Note that since, in the case of an AC system, both electrodes alternately serve as an anode and a cathode, electrodes appropriately large in mass may be necessary for the maximum value (L4) of the power level to prevent life characteristics from deteriorating. However, in this case, the temperature of each electrode becomes too low while the electrode is operating as a cathode, and an arc is likely to be unstable. As described above, in the case of an AC system, since electrodes are required to have opposite properties, a power level difference cannot be made large. Accordingly, it can be said that making electrodes asymmetric as in this embodiment has a large effect only after it is applied to a DC system like the present system.

INDUSTRIAL APPLICABILITY

An image projection system according to the present invention is capable of freely supplying different power levels to color segments of a video field, a flicker caused by an arc jump is suppressed, and an arc can be stably maintained. Particularly if the mass of an anode is made larger than that of a cathode, since the level difference between a maximum value of a power level and a minimum value can be set to up to, e.g., about 150%, a range within which a tone can be changed to suit user preferences is wide. Since a DC system is used, a spot position does not vary, and no error occurs in a light flux (Φ) applied to a color filter for each video field.

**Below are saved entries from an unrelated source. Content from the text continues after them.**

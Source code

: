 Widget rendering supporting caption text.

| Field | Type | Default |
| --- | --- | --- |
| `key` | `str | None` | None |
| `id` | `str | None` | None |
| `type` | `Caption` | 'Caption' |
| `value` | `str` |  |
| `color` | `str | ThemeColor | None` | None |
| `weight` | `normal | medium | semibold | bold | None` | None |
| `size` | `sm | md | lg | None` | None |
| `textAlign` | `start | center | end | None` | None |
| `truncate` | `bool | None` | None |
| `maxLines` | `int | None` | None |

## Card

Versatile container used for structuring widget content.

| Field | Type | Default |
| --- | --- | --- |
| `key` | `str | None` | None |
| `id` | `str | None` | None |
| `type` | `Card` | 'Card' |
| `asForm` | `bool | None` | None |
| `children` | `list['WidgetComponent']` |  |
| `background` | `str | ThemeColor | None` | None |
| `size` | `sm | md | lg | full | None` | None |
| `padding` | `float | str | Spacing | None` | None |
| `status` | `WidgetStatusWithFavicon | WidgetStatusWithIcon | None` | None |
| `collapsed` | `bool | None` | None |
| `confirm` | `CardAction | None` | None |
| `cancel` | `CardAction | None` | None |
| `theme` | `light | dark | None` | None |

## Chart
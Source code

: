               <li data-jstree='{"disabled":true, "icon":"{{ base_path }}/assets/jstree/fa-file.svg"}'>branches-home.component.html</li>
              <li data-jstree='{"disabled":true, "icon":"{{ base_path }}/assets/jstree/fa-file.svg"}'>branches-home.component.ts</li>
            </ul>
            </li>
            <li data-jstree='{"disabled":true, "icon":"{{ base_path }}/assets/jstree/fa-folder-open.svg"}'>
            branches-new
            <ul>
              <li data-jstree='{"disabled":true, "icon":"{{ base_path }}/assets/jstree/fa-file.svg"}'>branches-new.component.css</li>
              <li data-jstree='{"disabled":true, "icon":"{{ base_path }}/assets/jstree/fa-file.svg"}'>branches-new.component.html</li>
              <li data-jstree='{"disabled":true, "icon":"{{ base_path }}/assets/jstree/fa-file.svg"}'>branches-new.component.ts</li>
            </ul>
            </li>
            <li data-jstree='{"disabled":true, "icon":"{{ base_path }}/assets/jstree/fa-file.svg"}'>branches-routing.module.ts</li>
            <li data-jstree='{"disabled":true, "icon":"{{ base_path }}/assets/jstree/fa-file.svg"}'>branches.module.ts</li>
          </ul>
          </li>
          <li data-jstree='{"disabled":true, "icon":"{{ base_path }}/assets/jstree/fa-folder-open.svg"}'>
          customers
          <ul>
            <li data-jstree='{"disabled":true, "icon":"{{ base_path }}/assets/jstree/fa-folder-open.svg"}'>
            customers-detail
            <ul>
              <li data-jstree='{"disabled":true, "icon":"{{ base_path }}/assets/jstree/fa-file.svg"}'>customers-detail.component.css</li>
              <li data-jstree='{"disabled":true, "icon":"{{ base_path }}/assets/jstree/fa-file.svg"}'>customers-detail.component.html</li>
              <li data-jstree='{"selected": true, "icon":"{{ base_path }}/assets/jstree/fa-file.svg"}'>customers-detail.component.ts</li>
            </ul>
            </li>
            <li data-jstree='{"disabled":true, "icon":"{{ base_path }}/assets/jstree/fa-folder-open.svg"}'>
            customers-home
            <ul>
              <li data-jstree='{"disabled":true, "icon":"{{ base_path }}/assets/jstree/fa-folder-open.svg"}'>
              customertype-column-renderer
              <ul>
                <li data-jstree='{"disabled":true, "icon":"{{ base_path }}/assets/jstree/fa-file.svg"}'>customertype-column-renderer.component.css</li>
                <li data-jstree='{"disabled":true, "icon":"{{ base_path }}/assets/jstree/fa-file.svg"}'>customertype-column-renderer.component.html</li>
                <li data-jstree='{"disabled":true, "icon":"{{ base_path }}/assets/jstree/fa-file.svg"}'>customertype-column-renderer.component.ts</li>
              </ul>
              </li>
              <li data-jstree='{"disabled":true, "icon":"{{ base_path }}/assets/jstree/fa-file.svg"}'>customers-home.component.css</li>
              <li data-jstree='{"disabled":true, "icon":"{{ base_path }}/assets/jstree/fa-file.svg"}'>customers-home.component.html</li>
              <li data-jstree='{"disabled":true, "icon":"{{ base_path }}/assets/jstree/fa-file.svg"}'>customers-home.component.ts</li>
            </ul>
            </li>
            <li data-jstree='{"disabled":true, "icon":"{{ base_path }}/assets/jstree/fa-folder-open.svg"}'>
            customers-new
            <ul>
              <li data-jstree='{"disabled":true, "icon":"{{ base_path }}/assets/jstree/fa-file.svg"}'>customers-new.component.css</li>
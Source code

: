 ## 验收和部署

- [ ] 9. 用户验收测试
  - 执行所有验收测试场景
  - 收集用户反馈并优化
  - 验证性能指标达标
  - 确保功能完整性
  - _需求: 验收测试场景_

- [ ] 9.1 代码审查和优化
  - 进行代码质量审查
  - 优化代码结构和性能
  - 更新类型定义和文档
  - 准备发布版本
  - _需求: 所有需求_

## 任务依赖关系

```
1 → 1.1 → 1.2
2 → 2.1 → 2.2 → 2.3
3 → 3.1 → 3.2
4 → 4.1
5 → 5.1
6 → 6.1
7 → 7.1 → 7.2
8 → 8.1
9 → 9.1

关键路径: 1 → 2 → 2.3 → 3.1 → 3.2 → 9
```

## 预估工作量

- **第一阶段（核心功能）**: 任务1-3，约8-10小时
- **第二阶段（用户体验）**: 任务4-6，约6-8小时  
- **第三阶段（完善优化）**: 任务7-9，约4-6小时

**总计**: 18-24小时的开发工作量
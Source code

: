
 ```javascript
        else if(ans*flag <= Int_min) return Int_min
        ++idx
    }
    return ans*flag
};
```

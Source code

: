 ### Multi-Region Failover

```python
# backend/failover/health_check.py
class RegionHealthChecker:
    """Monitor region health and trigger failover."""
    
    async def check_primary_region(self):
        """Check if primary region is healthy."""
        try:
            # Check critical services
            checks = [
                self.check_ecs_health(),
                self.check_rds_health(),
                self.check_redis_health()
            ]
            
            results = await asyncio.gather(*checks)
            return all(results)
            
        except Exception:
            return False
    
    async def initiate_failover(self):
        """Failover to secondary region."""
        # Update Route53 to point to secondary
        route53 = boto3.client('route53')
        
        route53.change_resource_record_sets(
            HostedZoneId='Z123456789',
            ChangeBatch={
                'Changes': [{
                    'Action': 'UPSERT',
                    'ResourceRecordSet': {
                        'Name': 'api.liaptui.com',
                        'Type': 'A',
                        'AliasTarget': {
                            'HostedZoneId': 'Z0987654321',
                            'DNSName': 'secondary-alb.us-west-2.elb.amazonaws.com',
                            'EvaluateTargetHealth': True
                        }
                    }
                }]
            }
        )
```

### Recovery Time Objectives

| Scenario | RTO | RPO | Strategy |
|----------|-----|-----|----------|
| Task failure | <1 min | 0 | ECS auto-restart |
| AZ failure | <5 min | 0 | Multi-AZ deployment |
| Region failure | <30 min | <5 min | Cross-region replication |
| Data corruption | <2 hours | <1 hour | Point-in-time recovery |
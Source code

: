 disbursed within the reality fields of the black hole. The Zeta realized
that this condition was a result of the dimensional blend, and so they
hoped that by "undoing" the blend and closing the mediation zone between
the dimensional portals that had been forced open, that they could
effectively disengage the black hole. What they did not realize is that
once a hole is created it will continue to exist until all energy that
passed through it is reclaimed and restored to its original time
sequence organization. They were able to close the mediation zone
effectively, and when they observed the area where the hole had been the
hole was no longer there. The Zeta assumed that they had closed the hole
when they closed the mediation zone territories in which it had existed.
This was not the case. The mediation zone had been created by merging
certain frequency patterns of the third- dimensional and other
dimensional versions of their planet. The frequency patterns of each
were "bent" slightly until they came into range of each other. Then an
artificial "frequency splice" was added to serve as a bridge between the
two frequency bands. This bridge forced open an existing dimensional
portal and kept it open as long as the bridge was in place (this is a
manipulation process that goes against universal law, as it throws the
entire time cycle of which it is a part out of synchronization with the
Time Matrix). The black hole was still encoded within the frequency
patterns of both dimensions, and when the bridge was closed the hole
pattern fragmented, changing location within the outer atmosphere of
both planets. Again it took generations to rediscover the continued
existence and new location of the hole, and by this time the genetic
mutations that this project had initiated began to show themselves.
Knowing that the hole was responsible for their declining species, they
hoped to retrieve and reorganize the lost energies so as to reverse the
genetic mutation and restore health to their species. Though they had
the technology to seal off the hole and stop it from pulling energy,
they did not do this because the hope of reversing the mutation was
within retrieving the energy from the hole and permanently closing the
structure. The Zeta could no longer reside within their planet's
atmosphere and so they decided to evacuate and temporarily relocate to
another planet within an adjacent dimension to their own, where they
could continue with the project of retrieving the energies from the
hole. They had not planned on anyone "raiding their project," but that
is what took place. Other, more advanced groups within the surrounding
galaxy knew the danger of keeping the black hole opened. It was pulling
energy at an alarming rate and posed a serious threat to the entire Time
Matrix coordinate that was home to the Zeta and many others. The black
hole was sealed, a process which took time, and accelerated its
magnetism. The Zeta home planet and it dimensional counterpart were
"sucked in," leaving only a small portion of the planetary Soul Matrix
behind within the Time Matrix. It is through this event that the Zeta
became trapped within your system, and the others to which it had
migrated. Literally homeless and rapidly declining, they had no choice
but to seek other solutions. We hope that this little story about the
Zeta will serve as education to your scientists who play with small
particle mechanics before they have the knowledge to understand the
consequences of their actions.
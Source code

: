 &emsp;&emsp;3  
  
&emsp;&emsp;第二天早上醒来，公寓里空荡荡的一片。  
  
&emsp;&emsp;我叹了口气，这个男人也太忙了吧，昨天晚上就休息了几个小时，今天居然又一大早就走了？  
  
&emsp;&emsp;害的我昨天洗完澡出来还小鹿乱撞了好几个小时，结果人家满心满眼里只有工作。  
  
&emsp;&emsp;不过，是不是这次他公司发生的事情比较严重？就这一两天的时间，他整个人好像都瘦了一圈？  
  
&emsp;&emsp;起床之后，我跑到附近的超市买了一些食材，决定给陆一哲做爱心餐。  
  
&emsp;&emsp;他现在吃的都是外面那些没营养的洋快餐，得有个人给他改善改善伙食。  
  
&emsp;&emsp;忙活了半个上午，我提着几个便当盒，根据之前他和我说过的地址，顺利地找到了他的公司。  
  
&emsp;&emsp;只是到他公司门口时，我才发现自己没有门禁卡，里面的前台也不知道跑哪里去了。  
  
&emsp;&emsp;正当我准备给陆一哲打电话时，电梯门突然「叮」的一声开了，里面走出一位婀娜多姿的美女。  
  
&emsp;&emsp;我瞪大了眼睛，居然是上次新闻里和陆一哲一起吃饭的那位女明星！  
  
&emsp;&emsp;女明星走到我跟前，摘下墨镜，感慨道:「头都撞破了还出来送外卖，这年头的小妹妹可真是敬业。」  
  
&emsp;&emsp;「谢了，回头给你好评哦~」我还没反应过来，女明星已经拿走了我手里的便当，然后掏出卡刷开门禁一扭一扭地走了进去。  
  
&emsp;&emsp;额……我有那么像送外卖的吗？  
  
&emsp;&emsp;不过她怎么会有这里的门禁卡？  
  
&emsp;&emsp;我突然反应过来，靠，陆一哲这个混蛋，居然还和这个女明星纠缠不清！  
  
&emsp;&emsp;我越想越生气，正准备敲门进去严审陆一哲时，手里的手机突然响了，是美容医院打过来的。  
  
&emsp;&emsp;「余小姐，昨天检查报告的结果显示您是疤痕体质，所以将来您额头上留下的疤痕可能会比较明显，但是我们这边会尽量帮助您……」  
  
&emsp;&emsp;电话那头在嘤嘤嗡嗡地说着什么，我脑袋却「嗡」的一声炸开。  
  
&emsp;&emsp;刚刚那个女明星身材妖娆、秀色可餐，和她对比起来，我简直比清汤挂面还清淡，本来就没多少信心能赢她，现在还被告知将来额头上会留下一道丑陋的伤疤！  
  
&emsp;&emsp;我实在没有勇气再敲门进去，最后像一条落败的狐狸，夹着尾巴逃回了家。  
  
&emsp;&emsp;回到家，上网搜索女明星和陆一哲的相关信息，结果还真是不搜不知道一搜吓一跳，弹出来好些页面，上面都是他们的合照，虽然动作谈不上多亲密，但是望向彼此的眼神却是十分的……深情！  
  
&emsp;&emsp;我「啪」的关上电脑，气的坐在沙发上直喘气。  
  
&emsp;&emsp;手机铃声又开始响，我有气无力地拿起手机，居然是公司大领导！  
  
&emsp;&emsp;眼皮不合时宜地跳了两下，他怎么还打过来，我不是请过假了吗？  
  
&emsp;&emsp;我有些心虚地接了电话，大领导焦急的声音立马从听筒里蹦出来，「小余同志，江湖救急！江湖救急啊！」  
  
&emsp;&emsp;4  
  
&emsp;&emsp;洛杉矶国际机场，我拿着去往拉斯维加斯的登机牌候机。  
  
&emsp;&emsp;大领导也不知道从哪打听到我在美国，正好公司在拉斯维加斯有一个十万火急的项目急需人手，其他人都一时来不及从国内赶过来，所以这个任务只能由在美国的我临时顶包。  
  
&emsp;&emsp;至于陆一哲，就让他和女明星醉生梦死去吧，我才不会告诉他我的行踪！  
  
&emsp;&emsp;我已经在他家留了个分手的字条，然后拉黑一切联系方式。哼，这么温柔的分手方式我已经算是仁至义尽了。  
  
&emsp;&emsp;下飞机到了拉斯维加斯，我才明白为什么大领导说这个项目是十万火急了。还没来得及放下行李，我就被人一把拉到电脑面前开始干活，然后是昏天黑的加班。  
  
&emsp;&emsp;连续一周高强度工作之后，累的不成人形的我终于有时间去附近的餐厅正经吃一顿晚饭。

Accordingly, it is possible to continue to output a stable light flux.

BRIEF DESCRIPTION OF THE DRAWINGS

FIG. 1 is a block diagram of the present invention;

FIG. 2 is charts each showing the relationship between the waveform of a lamp current and a synchronization signal according to the present invention;

FIG. 3 is a view showing an electrode structure of a high-pressure discharge lamp according to the present invention; and

FIG. 4(a) is a view showing an electrode structure of a conventional AC high-pressure discharge lamp, and

FIG. 4(b) is a chart showing an example of the waveform of a driving current for a conventional AC image projection device.

DESCRIPTION OF SYMBOLS

IL DC lamp current

E light source

S synchronization signal

Φ light (light flux)

1 high-pressure discharge lamp

2 reflector

3 color filter

3a to 3f color segment

3g positional indicator

4 optical element

5 DC lighting means

6 projection lens system

7 screen

8 color filter driving device

9 synchronization signal generating device

13 video input unit

14 optical element driving element

Claims

1. An image projection system comprising a DC high-intensity discharge lamp, a rotary color filter which separates a first light flux applied from the high-pressure discharge lamp into a plurality of colors, a reflective optical element which gives gradation to and performs picture signal-based modulation on a second light flux having passed through the color filter, DC lighting means for driving the high-pressure discharge lamp with a direct current, a projection lens system which projects a third light flux reflected by the optical element onto a screen, and a synchronization signal generating device which detects rotation of the color filter and generates a synchronization signal, wherein the synchronization signal generating device generates a synchronization signal composed of a plurality of on-off patterns in synchronism with rotation of the color filter and outputs each of predetermined power levels corresponding one-to-one with the on-off patterns to the high-pressure discharge lamp at fixed timing.

2. The image projection system according to claim 1, wherein a maximum value of the power levels is set to be not less than 1.1 times a minimum value of the power levels.

3. The image projection system according to claim 1, wherein electrodes of the high-pressure discharge lamp are configured such that an anode is larger in mass than a cathode.